Background and project details

There are three WtE plants in Delhi, located in Ghazipur, Bawana and Okhla. Of the 10,050 tonnes per day (tpd) of waste generated in the capital, only 55 per cent (5,755 tonnes) is treated every day at these plants. The remaining is either dumped in sanitary landfills or is crudely littered. This inefficiency in handling waste stems from the municipal authority’s inability to carry out proper segregation, transportation and storage of waste. In addition, there is a lack of expertise in modern methods of waste treatment. To address this problem, in August 2018, the city corporation signed an agreement with AG Dauters for converting waste to energy at the 29 acre Ghazipur landfill. The project will be implemented in a phased manner. As per the agreement, Phase I will be implemented on a pilot basis. Under Phase I, the solid waste management plant will be able to convert 200 tpd of waste into 55 MW of green power, 30 kilolitres per day (kld) of purified water and 30 kld of fuel.

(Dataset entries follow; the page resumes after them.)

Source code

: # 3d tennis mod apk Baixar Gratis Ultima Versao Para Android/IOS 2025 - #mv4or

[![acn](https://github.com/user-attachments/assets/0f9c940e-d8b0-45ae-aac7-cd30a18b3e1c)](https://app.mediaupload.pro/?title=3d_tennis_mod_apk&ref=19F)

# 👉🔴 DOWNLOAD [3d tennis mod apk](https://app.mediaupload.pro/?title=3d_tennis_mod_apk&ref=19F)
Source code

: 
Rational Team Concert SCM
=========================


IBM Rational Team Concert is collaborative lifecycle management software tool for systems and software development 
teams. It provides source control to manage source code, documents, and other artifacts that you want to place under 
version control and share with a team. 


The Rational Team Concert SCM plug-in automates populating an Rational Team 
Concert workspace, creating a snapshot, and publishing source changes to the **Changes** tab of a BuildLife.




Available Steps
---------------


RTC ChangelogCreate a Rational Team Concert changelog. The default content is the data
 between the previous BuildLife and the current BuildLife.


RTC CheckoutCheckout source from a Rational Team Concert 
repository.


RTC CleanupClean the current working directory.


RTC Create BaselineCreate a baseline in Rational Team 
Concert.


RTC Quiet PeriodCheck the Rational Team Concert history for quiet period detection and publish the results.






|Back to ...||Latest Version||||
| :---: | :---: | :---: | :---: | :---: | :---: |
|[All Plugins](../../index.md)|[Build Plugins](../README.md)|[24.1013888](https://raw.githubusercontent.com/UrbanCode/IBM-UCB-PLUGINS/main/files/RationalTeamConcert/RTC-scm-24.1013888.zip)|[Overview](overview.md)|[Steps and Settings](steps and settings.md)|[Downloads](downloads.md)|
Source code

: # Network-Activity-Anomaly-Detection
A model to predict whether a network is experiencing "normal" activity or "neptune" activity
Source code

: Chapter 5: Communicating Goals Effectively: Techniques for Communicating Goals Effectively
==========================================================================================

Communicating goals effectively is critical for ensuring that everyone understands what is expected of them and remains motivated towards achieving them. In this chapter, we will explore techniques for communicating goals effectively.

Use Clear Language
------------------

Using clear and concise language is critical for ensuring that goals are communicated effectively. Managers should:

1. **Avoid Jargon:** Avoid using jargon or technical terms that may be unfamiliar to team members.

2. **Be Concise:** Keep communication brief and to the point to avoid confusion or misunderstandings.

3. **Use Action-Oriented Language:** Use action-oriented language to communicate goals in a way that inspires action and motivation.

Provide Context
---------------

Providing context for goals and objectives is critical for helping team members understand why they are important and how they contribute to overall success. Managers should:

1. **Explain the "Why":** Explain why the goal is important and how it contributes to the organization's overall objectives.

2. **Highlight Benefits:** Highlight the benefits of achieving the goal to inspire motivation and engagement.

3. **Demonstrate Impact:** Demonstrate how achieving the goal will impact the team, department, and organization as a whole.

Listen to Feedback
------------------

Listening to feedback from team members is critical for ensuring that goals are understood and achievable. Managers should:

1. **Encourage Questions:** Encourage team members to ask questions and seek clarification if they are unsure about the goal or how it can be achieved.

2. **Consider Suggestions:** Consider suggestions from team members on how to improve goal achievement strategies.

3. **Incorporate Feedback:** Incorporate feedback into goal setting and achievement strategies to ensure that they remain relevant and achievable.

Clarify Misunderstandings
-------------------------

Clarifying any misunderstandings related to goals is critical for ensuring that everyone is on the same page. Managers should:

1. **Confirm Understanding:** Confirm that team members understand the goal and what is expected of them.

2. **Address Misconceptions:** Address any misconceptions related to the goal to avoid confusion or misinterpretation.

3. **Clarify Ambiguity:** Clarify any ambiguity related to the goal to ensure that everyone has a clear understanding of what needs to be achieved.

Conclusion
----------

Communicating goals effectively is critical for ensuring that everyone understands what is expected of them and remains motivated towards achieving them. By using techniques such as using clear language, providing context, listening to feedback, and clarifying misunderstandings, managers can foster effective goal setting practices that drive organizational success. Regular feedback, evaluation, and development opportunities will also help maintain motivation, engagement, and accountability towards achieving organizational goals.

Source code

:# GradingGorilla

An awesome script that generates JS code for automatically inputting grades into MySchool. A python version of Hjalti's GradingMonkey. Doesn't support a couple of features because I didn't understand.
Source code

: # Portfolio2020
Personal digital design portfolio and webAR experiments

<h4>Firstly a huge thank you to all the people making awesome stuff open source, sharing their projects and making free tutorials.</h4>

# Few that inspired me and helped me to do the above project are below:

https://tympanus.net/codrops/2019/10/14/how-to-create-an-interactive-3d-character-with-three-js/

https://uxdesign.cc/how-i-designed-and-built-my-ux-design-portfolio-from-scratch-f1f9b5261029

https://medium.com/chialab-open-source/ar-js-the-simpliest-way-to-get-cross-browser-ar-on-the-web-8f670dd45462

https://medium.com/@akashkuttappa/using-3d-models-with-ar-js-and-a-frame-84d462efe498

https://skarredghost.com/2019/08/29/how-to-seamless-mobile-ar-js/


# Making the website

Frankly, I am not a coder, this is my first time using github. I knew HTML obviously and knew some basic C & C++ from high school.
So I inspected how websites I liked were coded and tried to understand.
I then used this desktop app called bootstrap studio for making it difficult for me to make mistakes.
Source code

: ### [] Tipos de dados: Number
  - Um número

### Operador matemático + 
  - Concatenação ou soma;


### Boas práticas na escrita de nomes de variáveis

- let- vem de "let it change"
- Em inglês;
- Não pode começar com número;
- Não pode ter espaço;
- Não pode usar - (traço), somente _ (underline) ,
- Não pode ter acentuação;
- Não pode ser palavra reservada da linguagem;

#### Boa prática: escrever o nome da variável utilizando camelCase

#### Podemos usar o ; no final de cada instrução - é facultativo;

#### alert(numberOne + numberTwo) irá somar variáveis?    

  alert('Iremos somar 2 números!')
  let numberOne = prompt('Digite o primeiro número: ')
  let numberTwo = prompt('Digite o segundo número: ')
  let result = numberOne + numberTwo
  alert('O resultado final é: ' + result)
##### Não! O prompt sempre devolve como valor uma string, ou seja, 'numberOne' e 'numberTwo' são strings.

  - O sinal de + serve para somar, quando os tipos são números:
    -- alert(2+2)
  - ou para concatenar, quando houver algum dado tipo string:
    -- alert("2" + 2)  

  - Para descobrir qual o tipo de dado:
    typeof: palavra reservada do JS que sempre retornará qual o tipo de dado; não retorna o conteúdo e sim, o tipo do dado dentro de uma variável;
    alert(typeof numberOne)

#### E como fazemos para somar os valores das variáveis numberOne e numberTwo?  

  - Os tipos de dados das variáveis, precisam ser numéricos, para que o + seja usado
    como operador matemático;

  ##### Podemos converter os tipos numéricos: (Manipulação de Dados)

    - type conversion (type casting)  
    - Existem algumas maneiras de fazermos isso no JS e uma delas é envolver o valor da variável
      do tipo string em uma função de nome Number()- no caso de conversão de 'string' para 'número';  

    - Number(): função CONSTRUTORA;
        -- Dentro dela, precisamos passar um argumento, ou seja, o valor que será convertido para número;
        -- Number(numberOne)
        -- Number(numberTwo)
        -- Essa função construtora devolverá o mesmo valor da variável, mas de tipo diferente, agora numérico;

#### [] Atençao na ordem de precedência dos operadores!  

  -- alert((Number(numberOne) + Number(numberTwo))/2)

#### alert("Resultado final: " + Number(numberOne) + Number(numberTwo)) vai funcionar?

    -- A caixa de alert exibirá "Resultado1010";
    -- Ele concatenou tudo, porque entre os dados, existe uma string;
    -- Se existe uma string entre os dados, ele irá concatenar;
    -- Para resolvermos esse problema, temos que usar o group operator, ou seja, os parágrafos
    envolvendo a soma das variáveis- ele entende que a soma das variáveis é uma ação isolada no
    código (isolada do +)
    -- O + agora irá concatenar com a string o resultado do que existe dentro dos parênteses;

One of the most distinguishing features of the project is that it will deploy plasma gasification technology for the generation of waste energy. The garbage will be ground to make slurry and water will be taken out of it. The remains will be broken down to generate green fuel and electricity. Moreover, it is the first-of-its kind project that will create fuel with zero-carbon emissions and zero residue. The civic body will review its performance for a year, based on which it may extend the agreement for 21 years. If implemented, the plant will be able to generate 560 MW of electricity by processing 1,500 tonnes of waste.

Challenges and the way forward

Despite the push from ongoing programmes like the Swachh Bharat Mission, the waste treatment segment faces several impediments including funding constraints. Urban local bodies spend anywhere between Rs 500 and Rs 1,500 per tonne on waste management. Of this, 60-70 per cent is spent on waste collection and the remaining on transporting the collected waste to dumpyards. The lack of adequate space for dumping the collected waste is another challenge. Further, the adoption of new WtE technologies has been slow due to their high cost and the lack of technical expertise to handle them.

While the upcoming WtE plant at Ghazipur is a step in the right direction, a lot still needs to be done. Going forward, project implementation could lose steam if issues such as lack of credible data systems, poor financial health of city corporations, slow adoption of technologies and involvement of multiple agencies are not addressed in a time-bound manner.